Holistic Health or Vitality may be defined as the sum of all 6-elements that comprise whole Health. A person, who has been clinically classified as physically healthy, may however completely lack Vitality, if any of the non-physical elements is weakened; while we may perceive a person to have great Vitality, if all health elements are strong and in harmony.

What is needed is a process that measures Vitality as the sum of all Health elements. As Vitality is a highly volatile condition, we cannot solely rely on static samples to predict a person’s susceptibility to contract any disease, nor can we recommend a Nutritional concept or Lifestyle modification based on static numericals, such as cholesterol, blood pressure, glucose and insulin. Instead, we have to dynamically monitor how well a person copes with lifestyle specific conditions that include various degrees of stress and rest, and we have to measure cellular function under changing situations. We want to assess the wear and tear that the body has undergone to date.

These Test results incorruptibly and reproducibly portray a person’s immunity, strengths and vulnerabilities . When correlated with the person’s history, lifestyle and personal objectives, a Lifestyle optimization program (behavior modification) can be generated that does not rely on lifetime prescription drugs.

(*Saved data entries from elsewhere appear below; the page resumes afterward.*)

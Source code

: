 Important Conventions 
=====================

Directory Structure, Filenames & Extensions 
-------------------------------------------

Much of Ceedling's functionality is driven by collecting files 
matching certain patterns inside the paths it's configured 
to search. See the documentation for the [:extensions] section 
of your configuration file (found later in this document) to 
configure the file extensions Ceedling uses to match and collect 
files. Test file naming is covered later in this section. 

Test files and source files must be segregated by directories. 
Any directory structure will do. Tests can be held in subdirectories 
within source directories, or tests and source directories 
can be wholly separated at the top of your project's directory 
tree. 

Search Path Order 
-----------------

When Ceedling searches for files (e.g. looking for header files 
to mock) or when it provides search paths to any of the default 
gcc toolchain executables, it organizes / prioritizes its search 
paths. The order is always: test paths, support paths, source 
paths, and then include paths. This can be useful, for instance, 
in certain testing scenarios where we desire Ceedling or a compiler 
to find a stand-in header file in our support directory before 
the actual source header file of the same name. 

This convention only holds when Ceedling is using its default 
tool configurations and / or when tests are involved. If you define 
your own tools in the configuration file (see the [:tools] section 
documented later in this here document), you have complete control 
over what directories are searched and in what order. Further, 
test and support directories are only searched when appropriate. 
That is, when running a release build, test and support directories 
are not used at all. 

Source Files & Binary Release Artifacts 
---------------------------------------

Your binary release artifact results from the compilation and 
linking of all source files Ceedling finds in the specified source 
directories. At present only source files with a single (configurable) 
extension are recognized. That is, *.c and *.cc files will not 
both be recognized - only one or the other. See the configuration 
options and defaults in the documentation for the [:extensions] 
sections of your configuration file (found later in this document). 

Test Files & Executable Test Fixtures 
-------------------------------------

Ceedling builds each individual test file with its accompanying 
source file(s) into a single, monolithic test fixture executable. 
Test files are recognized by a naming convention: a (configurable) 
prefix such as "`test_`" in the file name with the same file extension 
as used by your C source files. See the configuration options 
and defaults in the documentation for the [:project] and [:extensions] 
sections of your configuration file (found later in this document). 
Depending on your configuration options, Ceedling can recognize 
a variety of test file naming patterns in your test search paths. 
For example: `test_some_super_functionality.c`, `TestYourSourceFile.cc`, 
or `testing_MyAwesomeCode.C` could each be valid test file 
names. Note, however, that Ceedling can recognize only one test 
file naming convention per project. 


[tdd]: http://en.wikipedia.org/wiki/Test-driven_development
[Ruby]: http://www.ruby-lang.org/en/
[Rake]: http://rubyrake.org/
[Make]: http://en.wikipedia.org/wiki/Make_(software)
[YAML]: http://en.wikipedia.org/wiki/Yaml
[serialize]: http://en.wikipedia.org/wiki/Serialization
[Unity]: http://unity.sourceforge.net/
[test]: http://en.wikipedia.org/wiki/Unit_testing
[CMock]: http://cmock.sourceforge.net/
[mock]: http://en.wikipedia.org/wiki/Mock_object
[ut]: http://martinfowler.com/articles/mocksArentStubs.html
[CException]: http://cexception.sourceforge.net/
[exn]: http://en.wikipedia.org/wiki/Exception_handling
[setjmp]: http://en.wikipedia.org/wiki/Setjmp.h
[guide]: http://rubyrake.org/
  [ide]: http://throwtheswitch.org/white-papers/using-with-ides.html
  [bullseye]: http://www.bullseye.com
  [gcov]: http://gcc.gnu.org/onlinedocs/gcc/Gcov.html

Predictive Health – a quantum leap in Health-care

The passionate debates on Health-care reform are far from over and will not come to a consensus as long as it is wholly focused on pharmaceuticals based symptoms fixing, all while people get more concerned about their sustained Health.

A Japanese “Attitude Survey on Health and Preparation” (November 1, 2010; Hello-Global.com) states that 69.4% of the respondents “are worried about their future health”. There are more indications of people’s concerns about their future Health: In the US we are seeing sustained increase in growth rates for Organic Foods even in a recession. The statistics furnish the evidence that people are awaking to the fact that protecting health is better than recovering from illness. The leading market research and information analysis company RNCOS Press Release of October 29, 2010 reveals that the US Organic Food Industry will orchestrate 12.2% CAGR during 2010-2014. North American market growth for Organic Personal Care products amounts to 20% annually, according to Organic Monitor.

“Even in the midst of the economic downturn, the Gym, Health & Fitness Clubs industry has maintained steady growth, with membership rates growing consistently and profits remaining solid. Demand for gyms and health and fitness clubs will continue to rise over the next five years, as the general public becomes more health conscious and the aging population places a greater value on staying fit” – According to IBIS World Industry Report of September 17, 2010. Merriman Curhan Ford, Fitness & Wellness Industry Report predicts US sales of Health and Wellness goods to reach $ 170 billion by 2012, a growth of 70% in 5 years. Gym memberships for people over 50 will rise even more dramatic over the next 10 years with a target market potential of 139.2 million people by 2020; according to Capital Connection, March 2010 Newsletter. The Nutritional Supplements market in the US will exceed billion in 2014, yielding a compound annual growth rate of 7%; says Market Resaearch.com, in the September 2, 2010 Press Release.

These trend numbers clearly portray the global shift to Preventive Health, lead by the US which boasts the highest Health-care costs in the world. If we are truly concerned about our future health, evidenced by spending substantial money for healthy food and lifestyle, it should come naturally that we can no longer rely on drug-centric sick-care, but opt for Predictive and Preventive care.